Friday, July 31, 2009

rainbow trail

Rainbow Trail
July 19th-25th
Brahm Semmler-Smith

The final camp we visited this summer was Rainbow Trail Lutheran Camp, situated on the side of a mountain in aptly named Hillside, Colorado. Sarah and I both worked at Rainbow Trail five years ago, and this was our first time back since we left that summer. We were excited to be back in the mountains at camp, visiting a place that had made such a positive impact on us.

Adding to our excitement was that we happened to be on-site during a senior high week, with 115 or so high schoolers driving the energy of the week. These were all kids who wanted to be there, and had been coming to camp for many years. Rainbow Trail uses the village system, and each day of the week a village is invited to plan and coordinate the worships and activities. The counselors are there to support and encourage the campers as they do this planning. The campers and staff did an amazing job throughout the week planning and owning their week at camp. We shared communion under the mountain stars, got up at 5:30 for a sunrise service, hiked up the mountain, went rafting, and heard the staff witnesses of five of the staff in the morning, and messages from five congregational leaders in the evenings.

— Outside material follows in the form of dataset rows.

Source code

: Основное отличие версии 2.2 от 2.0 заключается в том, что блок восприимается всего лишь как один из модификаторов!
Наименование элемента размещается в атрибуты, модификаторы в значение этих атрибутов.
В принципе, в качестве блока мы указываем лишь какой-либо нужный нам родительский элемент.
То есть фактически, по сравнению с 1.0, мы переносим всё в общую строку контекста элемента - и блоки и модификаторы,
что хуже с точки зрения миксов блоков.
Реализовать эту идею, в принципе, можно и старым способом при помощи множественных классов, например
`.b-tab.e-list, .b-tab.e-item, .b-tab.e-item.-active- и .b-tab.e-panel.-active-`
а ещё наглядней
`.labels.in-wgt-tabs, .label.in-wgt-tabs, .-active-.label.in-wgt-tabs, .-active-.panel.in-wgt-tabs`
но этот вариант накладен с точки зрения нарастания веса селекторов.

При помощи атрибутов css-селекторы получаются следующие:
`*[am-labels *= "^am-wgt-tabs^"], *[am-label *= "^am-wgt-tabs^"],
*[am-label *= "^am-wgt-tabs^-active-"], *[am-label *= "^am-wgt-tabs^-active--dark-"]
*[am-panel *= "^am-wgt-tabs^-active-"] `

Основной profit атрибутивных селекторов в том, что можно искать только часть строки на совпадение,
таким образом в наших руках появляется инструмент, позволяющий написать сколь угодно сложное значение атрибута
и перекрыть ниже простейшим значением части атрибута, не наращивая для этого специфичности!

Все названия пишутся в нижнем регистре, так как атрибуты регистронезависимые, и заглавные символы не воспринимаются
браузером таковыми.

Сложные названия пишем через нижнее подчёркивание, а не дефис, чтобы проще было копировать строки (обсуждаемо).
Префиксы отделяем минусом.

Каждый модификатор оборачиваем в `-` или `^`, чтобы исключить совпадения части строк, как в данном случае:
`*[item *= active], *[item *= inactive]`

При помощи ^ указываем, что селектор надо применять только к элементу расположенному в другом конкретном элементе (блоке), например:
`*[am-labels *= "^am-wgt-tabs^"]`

But what left me with the biggest impression of the week was the Bible Study theme: “Take it down the mountain.” How do we take the ‘mountain-top high’ of our faith lives at camp and live it out and experience faith back in our daily lives? For so many of these kids, camp is the ONLY place that they experience, wrestle with, and share their faiths. They come from so many different circumstances, some of which are extremely difficult, and they struggle to make their faith a part of their lives. For me, the Bible study focus at Rainbow Trail this summer emphasizes the importance of outdoor ministry in our church. Camp is a place to encourage and challenge ourselves and each other. Camp is a place in which we accept, love, and teach kids who need to be accepted, loved, and taught. Camp is a place of grace. And we hope and pray that they take what they experience at camp back down the mountain and live out their lives remembering the grace of God that surrounds them.

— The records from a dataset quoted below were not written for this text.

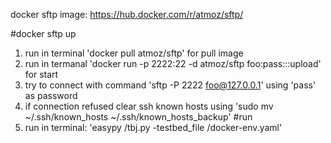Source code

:docker sftp image: https://hub.docker.com/r/atmoz/sftp/

#docker sftp up
1. run in terminal 'docker pull atmoz/sftp' for pull image
2. run in termanal 'docker run -p 2222:22 -d atmoz/sftp foo:pass:::upload' for start 
3. try to connect with command 'sftp -P 2222 foo@127.0.0.1' using 'pass' as password 
4. if connection refused clear ssh known hosts using 'sudo mv ~/.ssh/known_hosts ~/.ssh/known_hosts_backup'
#run
5. run in terminal: 'easypy <path>/tbj.py -testbed_file <path>/docker-env.yaml'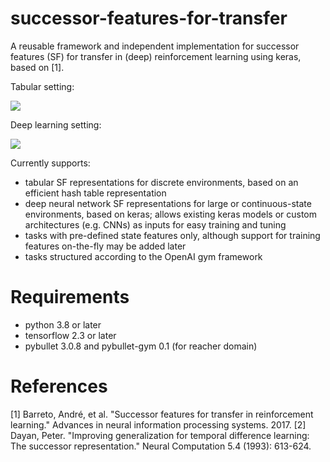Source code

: # successor-features-for-transfer
A reusable framework and independent implementation for successor features (SF) for transfer in (deep) reinforcement learning using keras, based on [1].

Tabular setting:

![](https://github.com/mike-gimelfarb/successor-features-for-transfer/blob/main/source/figures/sfql_return.png)

Deep learning setting:

![](https://github.com/mike-gimelfarb/successor-features-for-transfer/blob/main/source/figures/sfdqn_return.png)

Currently supports:
- tabular SF representations for discrete environments, based on an efficient hash table representation
- deep neural network SF representations for large or continuous-state environments, based on keras; allows existing keras models or custom architectures (e.g. CNNs) as inputs for easy training and tuning
- tasks with pre-defined state features only, although support for training features on-the-fly may be added later
- tasks structured according to the OpenAI gym framework

# Requirements
- python 3.8 or later
- tensorflow 2.3 or later
- pybullet 3.0.8 and pybullet-gym 0.1 (for reacher domain)

# References
[1] Barreto, André, et al. "Successor features for transfer in reinforcement learning." Advances in neural information processing systems. 2017.
[2] Dayan, Peter. "Improving generalization for temporal difference learning: The successor representation." Neural Computation 5.4 (1993): 613-624.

And this goes for the staff, too! During the staff meeting, I thanked the staff for the amazing week we had, but I also asked them what they felt this summer’s theme and Bible study was saying to them. How was God calling them? I invited and challenged the staff to take it down the mountains themselves, to find churches to be involved in and to be leaders in those churches. Maybe not as pastors (although quite a few were considering the possibility), but as leaders. There are kids and adults who are longing for people just like them to connect with at church, and God is calling them to be leaders in the Church.

At all four camps that Sarah and I visited this summer, we were struck by the number of young adults who showed such amazing leadership abilities at camp, while giving up their summer to do outdoor ministry. We thank God for such an amazing ministry of the ELCA, where faith lives are nurtured, and leaders are made.